Listed entries below:
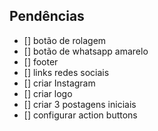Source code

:## Pendências

- [] botão de rolagem
- [] botão de whatsapp amarelo
- [] footer
- [] links redes sociais
- [] criar Instagram
- [] criar logo
- [] criar 3 postagens iniciais
- [] configurar action buttons

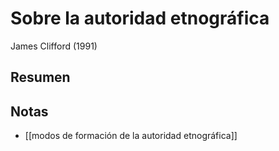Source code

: # Sobre la autoridad etnográfica
James Clifford (1991)

## Resumen


## Notas

- [[modos de formación de la autoridad etnográfica]]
End of Listed entries.
Return the material in full and unaltered, minus its pictures.

Source code

:## Pendências

- [] botão de rolagem
- [] botão de whatsapp amarelo
- [] footer
- [] links redes sociais
- [] criar Instagram
- [] criar logo
- [] criar 3 postagens iniciais
- [] configurar action buttons

Source code

: # Sobre la autoridad etnográfica
James Clifford (1991)

## Resumen


## Notas

- [[modos de formación de la autoridad etnográfica]]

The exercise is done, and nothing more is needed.